If your assets are above the threshold allowed in your state, you may have to spend some of those assets down in order to qualify for Medicaid for long-term care. Separate limits apply with regard to the amount of financial resources (such as bank accounts, cash, real property, etc.) someone can have to be Medicaid-eligible. Applicants must participate in a medical assessment in which their need for a nursing home level of care will be confirmed. It is difficult to say how long the actual long term care assessment takes, given different functional tools are used based on the state and Medicaid program for which one is applying.
The National PACE Association can help locate a PACE program near you. Every state has its own standard screening process to decide whether Medicaid applicants need a nursing home. A general term for the required screening is “pre-admission level of care screening”. There may be a simple questionnaire you fill out at home, or a more involved evaluation with your physician, as some states have more levels of assessment requirements than others. A Medicaid applicant might need help with a specific number of ADLs, or a doctor’s diagnosis of a specific medical condition might be required.
You must enter the SNF within a short time of leaving the hospital and require skilled services related to your hospital stay.

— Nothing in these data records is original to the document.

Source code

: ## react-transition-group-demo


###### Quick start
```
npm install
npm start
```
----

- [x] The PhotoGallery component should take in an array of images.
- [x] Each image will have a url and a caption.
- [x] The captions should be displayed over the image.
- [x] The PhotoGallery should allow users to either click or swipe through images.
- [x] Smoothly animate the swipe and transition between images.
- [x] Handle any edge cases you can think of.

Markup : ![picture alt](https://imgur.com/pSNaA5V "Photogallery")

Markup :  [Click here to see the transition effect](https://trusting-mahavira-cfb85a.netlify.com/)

Time that you spend in a hospital as an outpatient before you're admitted doesn't count toward the 3 inpatient days you need to have a qualifying hospital stay for SNF benefit purposes. Go to Community & Volunteer Opportunities Information on resources in your community and volunteer recruitment and training, and services provided at local DHS offices.
You can read a full article on Nursing Home Eligibility at this link, or use a search tool that provides specific eligibility criteria for where you live and your marital status. Applying to receive Medicaid Long Term Care in a Nursing Facility is a time-consuming process, but getting each step correct will ultimately land you or your loved one in the right nursing home with expenses paid by your state’s Medicaid. The process differs depending on the applicant’s financial situation. A long-term care rider allows you to access your life insurance death benefit for help with activities of daily living.

In any event, all enrolled recipients must have an assigned PCP. Discharge planning must be patient centered and should focus on the needs of the enrollee. Creating incentives to NHs and MCOs in arranging for the least restrictive setting based upon the enrollee´s health care needs would help to assure this occurs.
This is especially true for individuals in the early stages of the disease. However, as the condition progresses, these individuals will certainly meet Medicaid’s nursing home level of care requirements. Once a nursing home level of care need is established via the initial functional needs assessment, subsequent functional needs assessments are required at a minimum of every 12-months. This is to ensure the program participant continues to meet the functional need. A long term care assessment to determine a NFLOC is key in determining if a Medicaid applicant meets the functional criteria for long term care Medicaid. This part of the application process is as crucial as determining financial eligibility.

Any remaining income is applied toward the cost of care on a monthly basis. Home Help Program applicants must live at home or in the home of a relative, they can not live in an adult foster care home or an adult care home. Benefits can provided by licensed caregivers, or program participants can self-direct their care and hire family members as caregivers, although spouses can not be hired. If they choose to self-direct, a financial management services agency will be provided to handle the monetary aspects of employing a caregiver, such as withholding taxes and making payments.